You have to be mighty careful on this one, though. A Democrat has to show he is for keeping up the best military in the world, but that he just wants to choose missions more wisely.

Obama will have to defend himself in strong terms where necessary against the Republican lies (and I am disappointed that someone who has had such a long record of public service and an impeccable record as a patriot as McCain has stooped to a campaign of lies and distortions), but Obama can’t let himself be sidetracked by Palin, who talks around in circles, and again, attacking McCain head on is useless.

If things are as bad as they seem to be for so many people, it’s hard to think that they would vote for essentially the same machine that has been in power for the better (or worse) part of a decade. Yes, residual or even outright racism could play a factor. But why oh why I must ask would one vote against his or her self-interests and the interests of the nation as a whole because a candidate is black?

I’m not trying to blow something out of proportion. One might argue that there is no real race question. But I hear it a little, and it sure pops up, even among Obama supporters.

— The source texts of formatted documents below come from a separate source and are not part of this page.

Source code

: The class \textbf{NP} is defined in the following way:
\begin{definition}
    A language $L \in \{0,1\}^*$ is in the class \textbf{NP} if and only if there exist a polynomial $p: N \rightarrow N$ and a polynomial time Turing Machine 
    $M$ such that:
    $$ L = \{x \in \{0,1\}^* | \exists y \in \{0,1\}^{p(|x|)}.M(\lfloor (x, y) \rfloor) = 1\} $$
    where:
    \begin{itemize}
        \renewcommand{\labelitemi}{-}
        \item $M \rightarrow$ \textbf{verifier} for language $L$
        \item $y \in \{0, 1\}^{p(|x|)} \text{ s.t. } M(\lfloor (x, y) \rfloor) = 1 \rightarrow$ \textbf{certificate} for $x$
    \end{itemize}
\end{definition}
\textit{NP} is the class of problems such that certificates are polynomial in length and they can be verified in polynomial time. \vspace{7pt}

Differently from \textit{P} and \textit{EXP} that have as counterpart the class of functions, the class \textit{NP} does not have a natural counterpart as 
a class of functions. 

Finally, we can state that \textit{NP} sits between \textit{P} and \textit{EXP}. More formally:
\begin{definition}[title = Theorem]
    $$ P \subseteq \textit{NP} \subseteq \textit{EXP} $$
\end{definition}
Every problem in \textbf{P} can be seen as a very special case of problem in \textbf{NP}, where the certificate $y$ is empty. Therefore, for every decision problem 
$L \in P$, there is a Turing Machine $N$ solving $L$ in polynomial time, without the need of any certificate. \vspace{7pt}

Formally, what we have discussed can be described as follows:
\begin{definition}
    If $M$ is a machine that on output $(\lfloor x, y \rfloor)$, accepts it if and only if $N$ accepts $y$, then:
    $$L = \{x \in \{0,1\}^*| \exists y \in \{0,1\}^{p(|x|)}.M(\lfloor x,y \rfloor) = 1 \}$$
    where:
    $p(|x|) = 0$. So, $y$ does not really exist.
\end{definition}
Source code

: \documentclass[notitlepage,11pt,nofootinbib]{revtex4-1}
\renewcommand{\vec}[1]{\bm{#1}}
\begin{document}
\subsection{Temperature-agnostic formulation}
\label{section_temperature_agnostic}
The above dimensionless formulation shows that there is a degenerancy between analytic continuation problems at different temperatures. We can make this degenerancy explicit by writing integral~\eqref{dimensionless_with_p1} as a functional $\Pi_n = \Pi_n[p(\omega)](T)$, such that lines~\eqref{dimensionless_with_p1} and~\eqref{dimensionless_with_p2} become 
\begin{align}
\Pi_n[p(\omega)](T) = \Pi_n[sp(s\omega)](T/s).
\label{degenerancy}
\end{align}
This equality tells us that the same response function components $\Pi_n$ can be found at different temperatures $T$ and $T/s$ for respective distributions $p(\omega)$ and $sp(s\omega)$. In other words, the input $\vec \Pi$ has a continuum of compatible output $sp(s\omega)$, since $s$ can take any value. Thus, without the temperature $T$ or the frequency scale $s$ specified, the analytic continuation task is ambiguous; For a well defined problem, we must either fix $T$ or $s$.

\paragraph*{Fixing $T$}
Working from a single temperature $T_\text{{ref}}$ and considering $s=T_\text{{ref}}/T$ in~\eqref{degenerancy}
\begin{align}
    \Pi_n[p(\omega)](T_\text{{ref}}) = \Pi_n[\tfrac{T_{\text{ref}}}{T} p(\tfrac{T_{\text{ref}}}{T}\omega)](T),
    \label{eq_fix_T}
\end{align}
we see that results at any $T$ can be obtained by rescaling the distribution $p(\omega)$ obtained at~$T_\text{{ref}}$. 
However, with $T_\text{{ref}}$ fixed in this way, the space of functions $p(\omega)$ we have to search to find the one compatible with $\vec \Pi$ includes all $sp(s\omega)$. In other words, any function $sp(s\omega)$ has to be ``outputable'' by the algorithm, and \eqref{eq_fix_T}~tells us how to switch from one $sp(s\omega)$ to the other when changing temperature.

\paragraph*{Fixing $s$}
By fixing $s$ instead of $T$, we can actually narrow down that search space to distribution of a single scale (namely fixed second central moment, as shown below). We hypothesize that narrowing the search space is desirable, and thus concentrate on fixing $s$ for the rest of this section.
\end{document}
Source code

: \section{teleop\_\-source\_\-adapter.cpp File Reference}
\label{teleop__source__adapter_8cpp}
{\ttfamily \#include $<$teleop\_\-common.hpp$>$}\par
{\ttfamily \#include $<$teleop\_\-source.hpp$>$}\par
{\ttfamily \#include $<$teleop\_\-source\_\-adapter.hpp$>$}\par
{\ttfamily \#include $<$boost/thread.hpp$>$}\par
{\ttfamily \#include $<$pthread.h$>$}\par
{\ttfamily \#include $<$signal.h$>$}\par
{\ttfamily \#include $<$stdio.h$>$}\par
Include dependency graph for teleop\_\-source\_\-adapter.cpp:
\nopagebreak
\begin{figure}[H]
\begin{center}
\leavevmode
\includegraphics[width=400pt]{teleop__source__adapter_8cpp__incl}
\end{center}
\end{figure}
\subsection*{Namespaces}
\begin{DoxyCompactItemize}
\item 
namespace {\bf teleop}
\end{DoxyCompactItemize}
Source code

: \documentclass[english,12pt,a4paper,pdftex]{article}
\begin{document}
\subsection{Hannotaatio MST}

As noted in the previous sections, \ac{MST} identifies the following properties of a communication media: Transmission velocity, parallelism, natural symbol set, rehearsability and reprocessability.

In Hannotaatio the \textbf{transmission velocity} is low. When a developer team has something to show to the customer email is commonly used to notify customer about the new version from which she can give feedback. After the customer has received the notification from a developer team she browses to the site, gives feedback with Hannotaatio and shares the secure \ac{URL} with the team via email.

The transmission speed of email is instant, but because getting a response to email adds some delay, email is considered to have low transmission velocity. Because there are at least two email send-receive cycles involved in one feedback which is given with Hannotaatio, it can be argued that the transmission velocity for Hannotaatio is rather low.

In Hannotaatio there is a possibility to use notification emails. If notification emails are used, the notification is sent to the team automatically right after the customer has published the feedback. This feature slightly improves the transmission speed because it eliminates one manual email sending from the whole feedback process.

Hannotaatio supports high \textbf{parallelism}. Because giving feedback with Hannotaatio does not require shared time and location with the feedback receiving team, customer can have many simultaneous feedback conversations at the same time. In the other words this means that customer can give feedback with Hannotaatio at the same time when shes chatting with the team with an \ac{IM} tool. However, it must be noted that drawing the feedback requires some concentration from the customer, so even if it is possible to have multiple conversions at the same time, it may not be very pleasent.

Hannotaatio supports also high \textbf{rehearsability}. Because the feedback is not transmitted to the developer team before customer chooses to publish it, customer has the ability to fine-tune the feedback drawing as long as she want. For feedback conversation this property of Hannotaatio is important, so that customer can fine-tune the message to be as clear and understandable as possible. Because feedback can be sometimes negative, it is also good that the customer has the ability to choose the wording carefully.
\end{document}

My problem with McCain (and Palin) is that he relishes war (even if he says he does not), sees any fight, right or wrong, as the home team against them (so you have to support it), has a view of fiscal policy as one where you give the tax advantages to the ones who need it the least, and a social agenda that ignores most of those in trouble under the philosophy that something will trickle down to them. My objections to Palin are primarily that she does not have enough experience to be a heartbeat away from the presidency. And moreover, all of her amendments to past statements and restatements about her positions do not remove the fact that all evidence shows that she is a Christian fundamentalist who sees herself as having the ear God and her mission as being to run things for the country as per her interpretation of God’s will.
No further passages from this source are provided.